Goal of the exercise:
Could you filter the material and copy every line where the word "expanding" occurs?

▼▼▼

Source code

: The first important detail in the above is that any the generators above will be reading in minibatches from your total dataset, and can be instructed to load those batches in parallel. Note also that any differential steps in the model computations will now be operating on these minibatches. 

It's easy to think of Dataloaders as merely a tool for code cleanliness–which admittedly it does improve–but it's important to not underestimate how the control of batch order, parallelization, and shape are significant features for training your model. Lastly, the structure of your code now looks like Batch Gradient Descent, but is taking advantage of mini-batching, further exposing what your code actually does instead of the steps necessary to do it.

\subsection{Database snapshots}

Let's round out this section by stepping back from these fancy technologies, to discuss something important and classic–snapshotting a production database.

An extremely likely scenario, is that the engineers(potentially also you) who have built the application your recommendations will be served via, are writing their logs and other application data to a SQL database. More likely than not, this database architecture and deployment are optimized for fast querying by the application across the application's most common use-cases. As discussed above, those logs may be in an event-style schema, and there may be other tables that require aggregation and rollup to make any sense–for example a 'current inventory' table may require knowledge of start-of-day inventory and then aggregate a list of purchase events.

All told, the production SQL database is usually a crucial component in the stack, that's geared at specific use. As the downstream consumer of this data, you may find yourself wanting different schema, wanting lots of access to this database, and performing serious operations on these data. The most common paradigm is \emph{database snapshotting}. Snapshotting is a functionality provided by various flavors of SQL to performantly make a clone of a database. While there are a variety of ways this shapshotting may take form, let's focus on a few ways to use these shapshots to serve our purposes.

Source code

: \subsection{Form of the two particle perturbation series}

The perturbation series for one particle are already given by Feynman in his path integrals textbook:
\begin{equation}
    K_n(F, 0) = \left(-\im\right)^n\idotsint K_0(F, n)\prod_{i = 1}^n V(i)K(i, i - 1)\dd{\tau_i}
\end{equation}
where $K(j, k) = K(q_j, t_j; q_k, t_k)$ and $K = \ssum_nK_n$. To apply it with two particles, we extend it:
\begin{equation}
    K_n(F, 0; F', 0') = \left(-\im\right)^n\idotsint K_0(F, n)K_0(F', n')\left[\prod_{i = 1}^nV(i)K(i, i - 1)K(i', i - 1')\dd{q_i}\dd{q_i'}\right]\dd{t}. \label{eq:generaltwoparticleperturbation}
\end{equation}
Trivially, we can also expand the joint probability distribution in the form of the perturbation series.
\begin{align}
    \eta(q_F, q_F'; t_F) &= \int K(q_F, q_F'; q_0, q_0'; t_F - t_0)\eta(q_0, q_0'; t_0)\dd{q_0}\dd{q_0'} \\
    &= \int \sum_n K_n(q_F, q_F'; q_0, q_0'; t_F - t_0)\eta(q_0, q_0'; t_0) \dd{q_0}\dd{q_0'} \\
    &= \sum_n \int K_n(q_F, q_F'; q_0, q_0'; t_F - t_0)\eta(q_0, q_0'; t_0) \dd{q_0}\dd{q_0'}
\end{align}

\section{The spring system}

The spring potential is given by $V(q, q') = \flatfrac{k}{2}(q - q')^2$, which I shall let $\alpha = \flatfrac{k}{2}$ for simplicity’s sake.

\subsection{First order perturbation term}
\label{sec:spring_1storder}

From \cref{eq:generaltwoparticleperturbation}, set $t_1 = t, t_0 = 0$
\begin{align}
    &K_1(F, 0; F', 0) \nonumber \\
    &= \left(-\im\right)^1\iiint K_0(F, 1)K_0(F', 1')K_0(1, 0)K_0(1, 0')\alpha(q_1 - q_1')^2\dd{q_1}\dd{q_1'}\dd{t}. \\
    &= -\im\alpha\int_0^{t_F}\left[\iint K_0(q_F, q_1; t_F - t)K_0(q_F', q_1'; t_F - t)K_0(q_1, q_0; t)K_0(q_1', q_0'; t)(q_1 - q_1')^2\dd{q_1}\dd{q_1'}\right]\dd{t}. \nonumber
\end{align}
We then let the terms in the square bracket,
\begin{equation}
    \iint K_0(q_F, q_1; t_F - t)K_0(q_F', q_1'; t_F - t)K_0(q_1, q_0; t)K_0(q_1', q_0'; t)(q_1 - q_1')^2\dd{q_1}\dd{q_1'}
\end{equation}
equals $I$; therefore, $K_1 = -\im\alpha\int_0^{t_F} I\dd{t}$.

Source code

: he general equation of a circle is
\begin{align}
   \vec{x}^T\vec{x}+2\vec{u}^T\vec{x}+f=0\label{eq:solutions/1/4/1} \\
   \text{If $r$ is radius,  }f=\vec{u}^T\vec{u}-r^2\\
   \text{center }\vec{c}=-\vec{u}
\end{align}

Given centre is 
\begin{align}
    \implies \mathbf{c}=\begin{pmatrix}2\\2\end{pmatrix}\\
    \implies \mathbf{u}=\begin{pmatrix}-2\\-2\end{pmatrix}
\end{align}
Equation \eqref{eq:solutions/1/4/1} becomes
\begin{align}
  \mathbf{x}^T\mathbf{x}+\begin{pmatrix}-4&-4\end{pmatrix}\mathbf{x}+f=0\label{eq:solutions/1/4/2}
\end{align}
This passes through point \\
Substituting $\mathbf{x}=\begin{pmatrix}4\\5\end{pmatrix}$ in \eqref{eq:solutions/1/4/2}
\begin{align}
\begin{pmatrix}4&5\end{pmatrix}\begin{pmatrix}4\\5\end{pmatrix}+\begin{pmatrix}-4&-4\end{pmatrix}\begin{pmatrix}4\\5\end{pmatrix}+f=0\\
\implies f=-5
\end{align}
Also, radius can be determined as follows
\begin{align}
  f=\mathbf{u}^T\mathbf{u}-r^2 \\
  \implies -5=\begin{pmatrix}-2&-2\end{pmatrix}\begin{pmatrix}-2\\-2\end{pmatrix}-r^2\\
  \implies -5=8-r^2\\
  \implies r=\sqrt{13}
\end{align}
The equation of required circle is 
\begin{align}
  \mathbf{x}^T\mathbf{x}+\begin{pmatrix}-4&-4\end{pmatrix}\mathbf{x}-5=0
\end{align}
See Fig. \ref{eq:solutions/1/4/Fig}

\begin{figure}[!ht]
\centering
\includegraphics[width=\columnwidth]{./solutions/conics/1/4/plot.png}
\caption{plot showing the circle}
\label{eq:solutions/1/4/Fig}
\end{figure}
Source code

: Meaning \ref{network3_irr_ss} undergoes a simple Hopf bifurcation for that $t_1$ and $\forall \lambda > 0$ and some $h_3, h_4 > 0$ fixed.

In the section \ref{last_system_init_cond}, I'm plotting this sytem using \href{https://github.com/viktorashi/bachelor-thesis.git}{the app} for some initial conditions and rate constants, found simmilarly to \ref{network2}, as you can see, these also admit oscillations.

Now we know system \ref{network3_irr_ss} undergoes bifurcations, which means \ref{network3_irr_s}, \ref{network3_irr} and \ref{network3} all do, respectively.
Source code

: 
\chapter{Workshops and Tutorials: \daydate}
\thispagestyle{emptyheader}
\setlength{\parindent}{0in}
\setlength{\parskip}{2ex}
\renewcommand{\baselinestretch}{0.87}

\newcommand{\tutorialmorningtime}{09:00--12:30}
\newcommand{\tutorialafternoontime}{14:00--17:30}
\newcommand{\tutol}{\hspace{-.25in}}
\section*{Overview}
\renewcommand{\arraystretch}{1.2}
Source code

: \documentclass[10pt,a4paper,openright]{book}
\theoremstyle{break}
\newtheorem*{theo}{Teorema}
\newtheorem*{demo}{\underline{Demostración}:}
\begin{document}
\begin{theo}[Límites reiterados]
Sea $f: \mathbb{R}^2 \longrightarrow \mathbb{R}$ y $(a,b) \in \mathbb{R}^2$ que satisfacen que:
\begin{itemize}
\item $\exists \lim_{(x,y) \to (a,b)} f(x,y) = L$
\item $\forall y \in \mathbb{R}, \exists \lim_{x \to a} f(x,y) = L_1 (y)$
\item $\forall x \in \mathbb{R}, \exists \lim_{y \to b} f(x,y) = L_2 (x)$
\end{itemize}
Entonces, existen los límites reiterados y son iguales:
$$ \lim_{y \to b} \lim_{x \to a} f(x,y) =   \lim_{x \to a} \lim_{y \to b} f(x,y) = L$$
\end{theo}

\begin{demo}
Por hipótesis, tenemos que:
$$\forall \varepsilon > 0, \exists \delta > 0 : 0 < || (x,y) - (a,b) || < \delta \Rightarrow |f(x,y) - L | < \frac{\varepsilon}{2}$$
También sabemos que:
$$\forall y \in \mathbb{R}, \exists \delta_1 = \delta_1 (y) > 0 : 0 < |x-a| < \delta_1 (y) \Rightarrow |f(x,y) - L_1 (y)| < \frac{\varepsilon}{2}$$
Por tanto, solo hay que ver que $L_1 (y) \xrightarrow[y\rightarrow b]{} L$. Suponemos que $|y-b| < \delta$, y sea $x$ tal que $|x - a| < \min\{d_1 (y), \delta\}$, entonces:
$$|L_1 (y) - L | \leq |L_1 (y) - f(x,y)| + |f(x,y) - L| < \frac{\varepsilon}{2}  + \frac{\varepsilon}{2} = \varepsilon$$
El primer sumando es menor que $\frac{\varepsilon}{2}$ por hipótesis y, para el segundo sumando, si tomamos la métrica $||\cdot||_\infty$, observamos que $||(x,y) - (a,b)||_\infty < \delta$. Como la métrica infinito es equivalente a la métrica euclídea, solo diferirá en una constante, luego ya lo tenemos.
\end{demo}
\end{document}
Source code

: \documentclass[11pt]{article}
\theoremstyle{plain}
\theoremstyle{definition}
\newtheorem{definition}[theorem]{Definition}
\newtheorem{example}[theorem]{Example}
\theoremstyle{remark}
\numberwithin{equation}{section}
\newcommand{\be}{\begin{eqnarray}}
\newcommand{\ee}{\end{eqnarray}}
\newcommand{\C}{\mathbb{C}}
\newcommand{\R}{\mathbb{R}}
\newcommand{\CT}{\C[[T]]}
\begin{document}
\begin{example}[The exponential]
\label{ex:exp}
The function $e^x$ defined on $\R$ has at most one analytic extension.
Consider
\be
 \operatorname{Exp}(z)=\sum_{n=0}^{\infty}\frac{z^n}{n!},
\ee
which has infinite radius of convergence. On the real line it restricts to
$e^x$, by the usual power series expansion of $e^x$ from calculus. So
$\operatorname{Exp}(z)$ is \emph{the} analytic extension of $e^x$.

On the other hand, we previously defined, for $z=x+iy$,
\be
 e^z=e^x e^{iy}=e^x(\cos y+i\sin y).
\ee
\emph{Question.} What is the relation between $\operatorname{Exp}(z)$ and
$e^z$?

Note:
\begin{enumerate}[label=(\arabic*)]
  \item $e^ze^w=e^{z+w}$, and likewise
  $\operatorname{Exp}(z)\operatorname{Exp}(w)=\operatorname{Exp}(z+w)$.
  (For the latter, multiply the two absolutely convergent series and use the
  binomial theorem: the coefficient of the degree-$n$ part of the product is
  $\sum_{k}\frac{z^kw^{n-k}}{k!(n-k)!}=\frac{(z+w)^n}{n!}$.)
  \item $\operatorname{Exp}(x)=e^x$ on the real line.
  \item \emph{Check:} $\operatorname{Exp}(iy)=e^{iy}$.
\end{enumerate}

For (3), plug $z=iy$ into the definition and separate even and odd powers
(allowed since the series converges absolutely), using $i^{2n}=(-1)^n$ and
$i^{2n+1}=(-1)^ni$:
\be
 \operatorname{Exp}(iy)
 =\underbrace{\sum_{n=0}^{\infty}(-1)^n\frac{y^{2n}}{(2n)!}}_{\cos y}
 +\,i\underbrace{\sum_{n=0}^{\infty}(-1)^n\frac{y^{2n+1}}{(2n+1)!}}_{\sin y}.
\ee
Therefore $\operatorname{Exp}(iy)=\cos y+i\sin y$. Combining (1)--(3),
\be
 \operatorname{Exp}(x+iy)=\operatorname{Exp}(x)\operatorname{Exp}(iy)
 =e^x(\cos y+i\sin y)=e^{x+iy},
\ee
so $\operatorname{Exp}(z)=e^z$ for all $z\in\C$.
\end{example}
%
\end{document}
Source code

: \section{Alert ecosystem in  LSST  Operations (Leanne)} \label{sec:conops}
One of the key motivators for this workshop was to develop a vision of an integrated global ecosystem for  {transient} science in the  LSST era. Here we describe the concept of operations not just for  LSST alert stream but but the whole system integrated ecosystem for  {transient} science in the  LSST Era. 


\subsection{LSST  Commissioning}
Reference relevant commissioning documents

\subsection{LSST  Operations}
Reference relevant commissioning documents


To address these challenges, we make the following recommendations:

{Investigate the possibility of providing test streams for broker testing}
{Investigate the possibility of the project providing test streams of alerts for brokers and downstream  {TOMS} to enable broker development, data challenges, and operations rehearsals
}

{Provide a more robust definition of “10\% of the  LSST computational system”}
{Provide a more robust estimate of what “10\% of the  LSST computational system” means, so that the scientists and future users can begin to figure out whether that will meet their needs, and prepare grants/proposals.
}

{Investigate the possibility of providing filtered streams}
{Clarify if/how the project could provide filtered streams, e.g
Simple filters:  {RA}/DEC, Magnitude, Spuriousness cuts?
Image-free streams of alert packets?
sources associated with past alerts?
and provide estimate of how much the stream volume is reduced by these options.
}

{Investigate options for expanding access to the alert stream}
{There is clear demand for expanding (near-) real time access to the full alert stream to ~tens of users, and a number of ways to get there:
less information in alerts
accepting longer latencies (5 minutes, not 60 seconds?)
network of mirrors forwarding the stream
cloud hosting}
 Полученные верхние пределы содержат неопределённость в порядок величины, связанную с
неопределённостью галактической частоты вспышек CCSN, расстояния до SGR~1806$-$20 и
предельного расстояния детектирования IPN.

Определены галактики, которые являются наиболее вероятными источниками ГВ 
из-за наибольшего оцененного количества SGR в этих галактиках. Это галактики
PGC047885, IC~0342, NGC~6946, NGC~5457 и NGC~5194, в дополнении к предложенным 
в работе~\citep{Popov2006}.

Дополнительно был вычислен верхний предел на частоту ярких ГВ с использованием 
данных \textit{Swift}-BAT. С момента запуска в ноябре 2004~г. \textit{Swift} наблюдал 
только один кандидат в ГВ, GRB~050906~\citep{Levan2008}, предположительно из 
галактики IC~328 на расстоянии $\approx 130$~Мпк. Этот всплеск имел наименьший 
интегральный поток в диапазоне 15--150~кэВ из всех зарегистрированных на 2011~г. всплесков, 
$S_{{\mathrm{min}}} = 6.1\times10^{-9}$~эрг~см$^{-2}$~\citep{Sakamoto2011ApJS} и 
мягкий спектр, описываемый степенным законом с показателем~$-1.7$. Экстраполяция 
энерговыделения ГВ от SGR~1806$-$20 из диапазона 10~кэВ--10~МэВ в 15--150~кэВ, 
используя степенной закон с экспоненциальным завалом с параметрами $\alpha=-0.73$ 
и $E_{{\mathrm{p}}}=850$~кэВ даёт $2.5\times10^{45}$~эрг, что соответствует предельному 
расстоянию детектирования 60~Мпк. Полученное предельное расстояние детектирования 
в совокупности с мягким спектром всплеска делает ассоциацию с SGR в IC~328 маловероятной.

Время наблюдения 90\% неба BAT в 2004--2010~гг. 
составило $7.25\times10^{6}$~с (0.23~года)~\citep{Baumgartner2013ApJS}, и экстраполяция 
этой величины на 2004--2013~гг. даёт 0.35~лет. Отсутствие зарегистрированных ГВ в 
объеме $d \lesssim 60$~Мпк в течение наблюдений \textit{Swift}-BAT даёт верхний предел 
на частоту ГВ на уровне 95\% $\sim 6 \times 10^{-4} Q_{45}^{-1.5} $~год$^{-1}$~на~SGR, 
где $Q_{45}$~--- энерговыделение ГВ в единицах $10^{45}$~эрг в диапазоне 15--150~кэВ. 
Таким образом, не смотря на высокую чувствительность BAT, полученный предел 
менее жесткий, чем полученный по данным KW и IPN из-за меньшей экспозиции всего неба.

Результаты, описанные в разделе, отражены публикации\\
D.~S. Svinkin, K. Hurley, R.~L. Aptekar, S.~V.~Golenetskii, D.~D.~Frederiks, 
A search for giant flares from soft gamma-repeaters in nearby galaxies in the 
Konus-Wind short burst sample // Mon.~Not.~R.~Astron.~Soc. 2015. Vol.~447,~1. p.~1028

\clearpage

▲▲▲

Completed task:
{Investigate options for expanding access to the alert stream}
{There is clear demand for expanding (near-) real time access to the full alert stream to ~tens of users, and a number of ways to get there:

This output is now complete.